The cloud storage market is accelerating fast - despite naysayers and alarmists - and Amazon's S3 is leading the charge. Storing over 40 billion files for 400,000 customers Amazon is the one to beat. How do they it for pennies per GB a month? Read on.
I attended FAST '09, the best storage conference around, where Alyssa Henry, S3's GM, gave a keynote. Amazon doesn't talk much about how their technology works, so even the little Alyssa added was welcome.
Aggressive goals A multi-billion dollar business running one of the world's largest websites, Amazon engineers understand the problem. Their goals reflect both technical and market requirements:
- 99.99 availability
- Support an unlimited number of web scale apps
- Use scale as an advantage - linear scalability
- Vendors won't engineer for the 1% - only the the 80% - DIY
- Straightforward APIs
- Few concepts to learn
- AWS handles partitioning - not customers
One key: Amazon writes the software and builds massive scale on commodity boxes. Reliability at low cost achieved through engineering, experience and scale.
With many components come many failures 10,000+ node clusters mean failures happen frequently - even unlikely events happen.
- Disk drives fail
- Power and cooling failure
- Corrupted packets
- Techs pull live fiber
- Bits rot
- Natural disasters
Amazon's deals with failure with a few basic techniques:
-Redundancy Increases durability, availability, cost, and complexity. Example: plan for the catastrophic loss of entire data center; store data in multiple data centers.
Expensive but once paid for costly small-scale features like RAID aren't needed.
-Retry Just like disk drives - it's quicker for Amazon to retry than it is for customers. Leverage redundancy - retry from different copies.
-Idempotency This is cool. An idempotent actions result doesn't change even if the action is repeated - so there's no harm in doing it twice if the response is too slow.
For example, reading a customer record can be repeated without changing the result. So they don't retry too much there's surge protection.

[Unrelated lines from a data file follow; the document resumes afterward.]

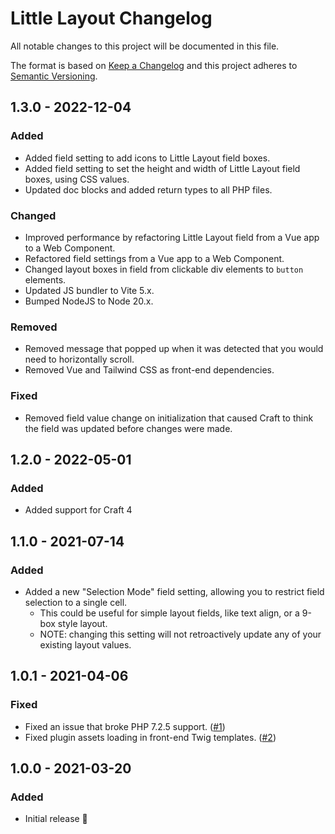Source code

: # Little Layout Changelog

All notable changes to this project will be documented in this file.

The format is based on [Keep a Changelog](http://keepachangelog.com/) and this project adheres to [Semantic Versioning](http://semver.org/).

## 1.3.0 - 2022-12-04
### Added
- Added field setting to add icons to Little Layout field boxes.
- Added field setting to set the height and width of Little Layout field boxes, using CSS values.
- Updated doc blocks and added return types to all PHP files.

### Changed
- Improved performance by refactoring Little Layout field from a Vue app to a Web Component.
- Refactored field settings from a Vue app to a Web Component.
- Changed layout boxes in field from clickable div elements to `button` elements.
- Updated JS bundler to Vite 5.x.
- Bumped NodeJS to Node 20.x.

### Removed
- Removed message that popped up when it was detected that you would need to horizontally scroll.
- Removed Vue and Tailwind CSS as front-end dependencies.

### Fixed
- Removed field value change on initialization that caused Craft to think the field was updated before changes were made.


## 1.2.0 - 2022-05-01
### Added
- Added support for Craft 4


## 1.1.0 - 2021-07-14
### Added
- Added a new "Selection Mode" field setting, allowing you to restrict field selection to a single cell.
  - This could be useful for simple layout fields, like text align, or a 9-box style layout.
  - NOTE: changing this setting will not retroactively update any of your existing layout values.


## 1.0.1 - 2021-04-06
### Fixed
- Fixed an issue that broke PHP 7.2.5 support. ([#1](https://github.com/wbrowar/craft-little-layout/issues/1))
- Fixed plugin assets loading in front-end Twig templates. ([#2](https://github.com/wbrowar/craft-little-layout/issues/2))


## 1.0.0 - 2021-03-20
### Added
- Initial release 🎉
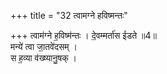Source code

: +++
title = "32 त्वामग्ने हविष्मन्तः"

+++
त्वाम॑ग्ने ह॒विष्म॑न्तः ।
दे॒वम्मर्ता॑स ईडते ॥4॥  
मन्ये॑ त्वा जा॒तवे॑दसम् ।  
स ह॒व्या व॑ख्ष्यानु॒षक् ।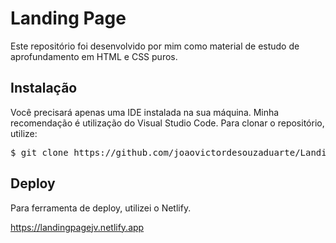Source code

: 
<h1>Landing Page</h1>
Este repositório foi desenvolvido por mim como material de estudo de aprofundamento em HTML e CSS puros. 

<h2>Instalação</h2>
Você precisará apenas uma IDE instalada na sua máquina. Minha recomendação é utilização do Visual Studio Code.
Para clonar o repositório, utilize:
<pre>$ git clone https://github.com/joaovictordesouzaduarte/Landing-Page.git</pre>

<h2>Deploy</h2>
Para ferramenta de deploy, utilizei o Netlify.


https://landingpagejv.netlify.app
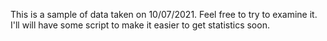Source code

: This is a sample of data taken on 10/07/2021. Feel free to try to examine it. I'll will have some script to make it easier to get statistics soon.
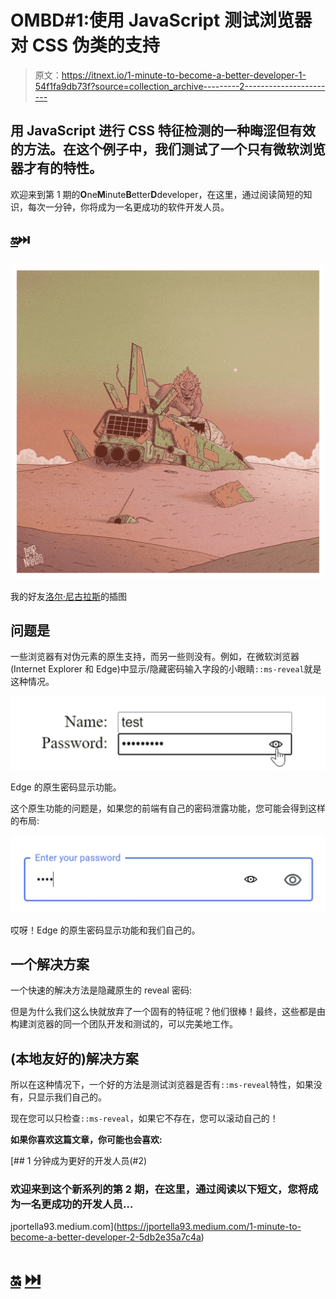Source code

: # OMBD#1:使用 JavaScript 测试浏览器对 CSS 伪类的支持

> 原文：<https://itnext.io/1-minute-to-become-a-better-developer-1-54f1fa9db73f?source=collection_archive---------2----------------------->

## 用 JavaScript 进行 CSS 特征检测的一种晦涩但有效的方法。在这个例子中，我们测试了一个只有微软浏览器才有的特性。

欢迎来到第 1 期的**O**ne**M**inute**B**etter**D**developer，在这里，通过阅读简短的知识，每次一分钟，你将成为一名更成功的软件开发人员。

## [🔛](https://jportella93.medium.com/one-minute-to-become-a-better-developer-ombd-5b1a1d37468e)⏭️

![](img/cea7cd09786a7bc6d2186188c4782652.png)

我的好友[洛尔·尼古拉斯](https://www.instagram.com/loornicolas/)的插图

## 问题是

一些浏览器有对伪元素的原生支持，而另一些则没有。例如，在微软浏览器(Internet Explorer 和 Edge)中显示/隐藏密码输入字段的小眼睛`::ms-reveal`就是这种情况。

![](img/9ac48dacacd8e6df9c20a9a980ef13b2.png)

Edge 的原生密码显示功能。

这个原生功能的问题是，如果您的前端有自己的密码泄露功能，您可能会得到这样的布局:

![](img/c37dc9cecff90b21c6c1e5098fc321d2.png)

哎呀！Edge 的原生密码显示功能和我们自己的。

## 一个解决方案

一个快速的解决方法是隐藏原生的 reveal 密码:

但是为什么我们这么快就放弃了一个固有的特征呢？他们很棒！最终，这些都是由构建浏览器的同一个团队开发和测试的，可以完美地工作。

## (本地友好的)解决方案

所以在这种情况下，一个好的方法是测试浏览器是否有`::ms-reveal`特性，如果没有，只显示我们自己的。

现在您可以只检查`::ms-reveal`，如果它不存在，您可以滚动自己的！

**如果你喜欢这篇文章，你可能也会喜欢:**

[](https://jportella93.medium.com/1-minute-to-become-a-better-developer-2-5db2e35a7c4a) [## 1 分钟成为更好的开发人员(#2)

### 欢迎来到这个新系列的第 2 期，在这里，通过阅读以下短文，您将成为一名更成功的开发人员…

jportella93.medium.com](https://jportella93.medium.com/1-minute-to-become-a-better-developer-2-5db2e35a7c4a) 

# [🔛](https://jportella93.medium.com/one-minute-to-become-a-better-developer-ombd-5b1a1d37468e) [⏭️](https://jportella93.medium.com/1-minute-to-become-a-better-developer-2-5db2e35a7c4a)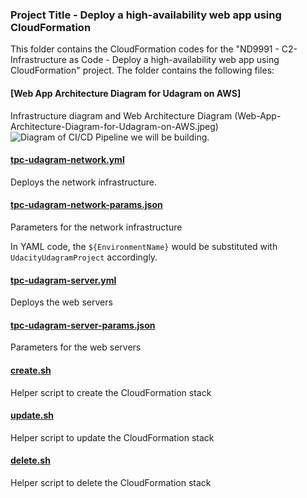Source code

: ### Project Title - Deploy a high-availability web app using CloudFormation
This folder contains the CloudFormation codes for the "ND9991 - C2- Infrastructure as Code - Deploy a high-availability web app using CloudFormation" project. The folder contains the following files:

#### [Web App Architecture Diagram for Udagram on AWS]
Infrastructure diagram and Web Architecture Diagram (Web-App-Architecture-Diagram-for-Udagram-on-AWS.jpeg)
![Diagram of CI/CD Pipeline we will be building.](udapeople-pipeline.png)

#### [tpc-udagram-network.yml](tpc-udagram-network.yml)
Deploys the network infrastructure.

#### [tpc-udagram-network-params.json](tpc-udagram-network-params.json)
Parameters for the network infrastructure

In YAML code, the `${EnvironmentName}` would be substituted with `UdacityUdagramProject` accordingly.

#### [tpc-udagram-server.yml](tpc-udagram-server.yml)
Deploys the web servers

#### [tpc-udagram-server-params.json](tpc-udagram-server-params.json)
Parameters for the web servers

#### [create.sh](create.sh)
Helper script to create the CloudFormation stack

#### [update.sh](update.sh)
Helper script to update the CloudFormation stack


#### [delete.sh](delete.sh)
Helper script to delete the CloudFormation stack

-Surge protection Rate limiting is a bad idea - build the infrastructure to handle uncertainty. Don't burden already stressed components with retries. Don't let a few customers bring down the system.
Surge management techniques include exponential back off (like CSMA/CD) and caching TTL (time to live) extensions.

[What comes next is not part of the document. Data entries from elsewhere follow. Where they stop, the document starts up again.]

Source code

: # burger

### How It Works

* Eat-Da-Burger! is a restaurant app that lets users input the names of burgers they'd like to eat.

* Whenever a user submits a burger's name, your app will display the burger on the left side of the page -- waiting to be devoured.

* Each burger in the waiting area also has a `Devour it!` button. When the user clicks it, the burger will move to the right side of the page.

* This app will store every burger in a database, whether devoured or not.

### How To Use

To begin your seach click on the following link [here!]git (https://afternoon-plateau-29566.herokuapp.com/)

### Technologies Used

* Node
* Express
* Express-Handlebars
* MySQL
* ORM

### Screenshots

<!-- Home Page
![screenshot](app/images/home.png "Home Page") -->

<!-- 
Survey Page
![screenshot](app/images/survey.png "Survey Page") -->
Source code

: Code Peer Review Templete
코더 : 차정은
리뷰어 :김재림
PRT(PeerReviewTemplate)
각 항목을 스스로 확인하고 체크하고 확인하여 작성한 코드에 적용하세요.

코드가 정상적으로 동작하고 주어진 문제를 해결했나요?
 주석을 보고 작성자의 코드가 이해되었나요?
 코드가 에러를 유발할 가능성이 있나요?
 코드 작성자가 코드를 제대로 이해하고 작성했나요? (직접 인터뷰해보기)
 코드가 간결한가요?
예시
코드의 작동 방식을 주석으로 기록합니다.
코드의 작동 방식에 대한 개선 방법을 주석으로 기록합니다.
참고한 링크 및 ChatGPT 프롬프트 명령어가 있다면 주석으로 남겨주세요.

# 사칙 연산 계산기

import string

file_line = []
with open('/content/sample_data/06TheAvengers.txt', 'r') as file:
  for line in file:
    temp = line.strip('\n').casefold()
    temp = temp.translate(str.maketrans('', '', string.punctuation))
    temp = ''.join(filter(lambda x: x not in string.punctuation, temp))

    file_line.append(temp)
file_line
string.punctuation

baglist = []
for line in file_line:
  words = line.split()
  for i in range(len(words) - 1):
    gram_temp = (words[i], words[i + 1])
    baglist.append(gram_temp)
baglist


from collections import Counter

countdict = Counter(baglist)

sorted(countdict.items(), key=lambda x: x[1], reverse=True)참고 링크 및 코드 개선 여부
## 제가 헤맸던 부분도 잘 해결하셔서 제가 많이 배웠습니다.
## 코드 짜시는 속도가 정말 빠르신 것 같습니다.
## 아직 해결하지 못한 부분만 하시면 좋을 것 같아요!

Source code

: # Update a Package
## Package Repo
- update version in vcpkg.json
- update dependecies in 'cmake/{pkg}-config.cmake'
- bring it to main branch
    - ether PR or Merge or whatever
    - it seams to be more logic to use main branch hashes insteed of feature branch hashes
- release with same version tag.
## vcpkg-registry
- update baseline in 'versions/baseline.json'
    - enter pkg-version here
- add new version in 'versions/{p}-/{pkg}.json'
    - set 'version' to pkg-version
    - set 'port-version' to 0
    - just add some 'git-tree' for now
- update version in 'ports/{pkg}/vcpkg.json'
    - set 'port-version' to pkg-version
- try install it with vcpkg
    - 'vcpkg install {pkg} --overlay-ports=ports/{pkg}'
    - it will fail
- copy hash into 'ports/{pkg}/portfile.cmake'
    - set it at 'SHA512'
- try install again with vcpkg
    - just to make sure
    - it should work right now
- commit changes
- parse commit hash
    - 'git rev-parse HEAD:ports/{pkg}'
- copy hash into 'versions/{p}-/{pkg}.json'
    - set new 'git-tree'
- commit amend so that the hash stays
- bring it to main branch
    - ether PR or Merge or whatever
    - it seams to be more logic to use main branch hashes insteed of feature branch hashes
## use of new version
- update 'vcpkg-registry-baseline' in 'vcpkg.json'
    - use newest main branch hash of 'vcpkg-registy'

-Eventual consistency Amazon sacrifices some consistency for availability. And sacrifices some availability for durability.
-Routine failure Everything fails - so every failure handling code path must work. Avoid unused/rarely used code paths since they are likely to be buggy.

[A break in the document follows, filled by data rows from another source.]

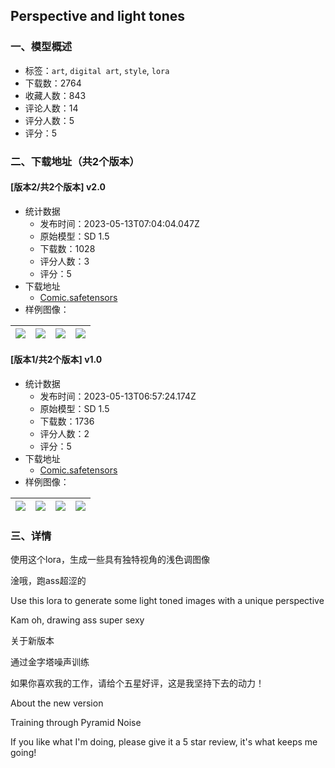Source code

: ## Perspective and light tones
### 一、模型概述

- 标签：`art`, `digital art`, `style`, `lora`
- 下载数：2764
- 收藏人数：843
- 评论人数：14
- 评分人数：5
- 评分：5

### 二、下载地址（共2个版本）

#### [版本2/共2个版本] v2.0

- 统计数据
  - 发布时间：2023-05-13T07:04:04.047Z
  - 原始模型：SD 1.5
  - 下载数：1028
  - 评分人数：3
  - 评分：5
- 下载地址
  - [Comic.safetensors](https://civitai.com/api/download/models/69411)
- 样例图像：

| <img src="https://image.civitai.com/xG1nkqKTMzGDvpLrqFT7WA/0efb958d-f1c6-4301-bb20-932085e7d804/width=450/774490.jpeg" /> | <img src="https://image.civitai.com/xG1nkqKTMzGDvpLrqFT7WA/e360b462-e887-437e-aceb-2acddbac652b/width=450/774491.jpeg" /> | <img src="https://image.civitai.com/xG1nkqKTMzGDvpLrqFT7WA/c6ac2bef-57a3-4d7a-aa0b-79cebb12b7ae/width=450/774492.jpeg" /> | <img src="https://image.civitai.com/xG1nkqKTMzGDvpLrqFT7WA/b147f78a-937f-4cf8-8897-8f734dfe9fa7/width=450/774493.jpeg" /> |
| ---- | ---- | ---- | ---- |

#### [版本1/共2个版本] v1.0

- 统计数据
  - 发布时间：2023-05-13T06:57:24.174Z
  - 原始模型：SD 1.5
  - 下载数：1736
  - 评分人数：2
  - 评分：5
- 下载地址
  - [Comic.safetensors](https://civitai.com/api/download/models/41008)
- 样例图像：

| <img src="https://image.civitai.com/xG1nkqKTMzGDvpLrqFT7WA/bb5689be-1d4d-4efa-5d6e-979e83a84100/width=450/452245.jpeg" /> | <img src="https://image.civitai.com/xG1nkqKTMzGDvpLrqFT7WA/fb3cf289-08cf-48f5-f4bb-8e5a7ee62100/width=450/452247.jpeg" /> | <img src="https://image.civitai.com/xG1nkqKTMzGDvpLrqFT7WA/e728e194-8d0b-4f68-a1e5-c21facb7a200/width=450/452251.jpeg" /> | <img src="https://image.civitai.com/xG1nkqKTMzGDvpLrqFT7WA/72697eba-0195-4308-94c5-10a3e2934d00/width=450/452253.jpeg" /> |
| ---- | ---- | ---- | ---- |


### 三、详情
<p>使用这个lora，生成一些具有独特视角的浅色调图像</p><p>淦哦，跑ass超涩的</p><p>Use this lora to generate some light toned images with a unique perspective</p><p>Kam oh, drawing ass super sexy</p><p>关于新版本</p><p>通过金字塔噪声训练</p><p>如果你喜欢我的工作，请给个五星好评，这是我坚持下去的动力！</p><p>About the new version</p><p>Training through Pyramid Noise</p><p>If you like what I'm doing, please give it a 5 star review, it's what keeps me going!</p>
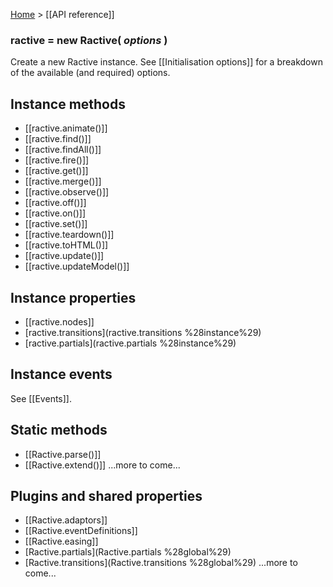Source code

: [Home](ractive-js-documentation) > [[API reference]]

### ractive = new Ractive( *options* )

Create a new Ractive instance. See [[Initialisation options]] for a breakdown of the available (and required) options.

## Instance methods

* [[ractive.animate()]]
* [[ractive.find()]]
* [[ractive.findAll()]]
* [[ractive.fire()]]
* [[ractive.get()]]
* [[ractive.merge()]]
* [[ractive.observe()]]
* [[ractive.off()]]
* [[ractive.on()]]
* [[ractive.set()]]
* [[ractive.teardown()]]
* [[ractive.toHTML()]]
* [[ractive.update()]]
* [[ractive.updateModel()]]


## Instance properties

* [[ractive.nodes]]
* [ractive.transitions](ractive.transitions %28instance%29)
* [ractive.partials](ractive.partials %28instance%29)


## Instance events

See [[Events]].

## Static methods

* [[Ractive.parse()]]
* [[Ractive.extend()]]
...more to come...

## Plugins and shared properties

* [[Ractive.adaptors]]
* [[Ractive.eventDefinitions]]
* [[Ractive.easing]]
* [Ractive.partials](Ractive.partials %28global%29)
* [Ractive.transitions](Ractive.transitions %28global%29)
...more to come...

Amazon routinely fails disks, servers, data centers. For data center maintenance they just turn the data center off to exercise the recovery system.
-Diversity Monocultures are risky. For software there is version diversity: they engineer systems so different versions are compatible.
Likewise with hardware. One lot of drives from a vendor all failed. A shipment of faulty power cords. Correlated failures happen
Diversity of workloads: interleave customer workloads for load balancing.
-Integrity checking Identify corruption inbound, outbound, at rest. Store checksums and compare at read - plus scan all the data at rest as a background task.
-Strong instrumentation Internal, external. Real time, historical. Per host, aggregate. When things go wrong, you need history to see why.
-Get people out of the loop Human processes fail. Humans are slow. If a human screws up an Amazon system, don't blame the human. It's the system.
Final thought Storage is a lasting relationship that requires trust.
The Storage Bits take Amazon is the world leader in scale out system engineering. Google may have led the way, but the necessity to count money and ship products set a higher bar for Amazon.
Amazon Web Services will dwarf their products business within a decade. I'd like to see them open the kimono more in the future.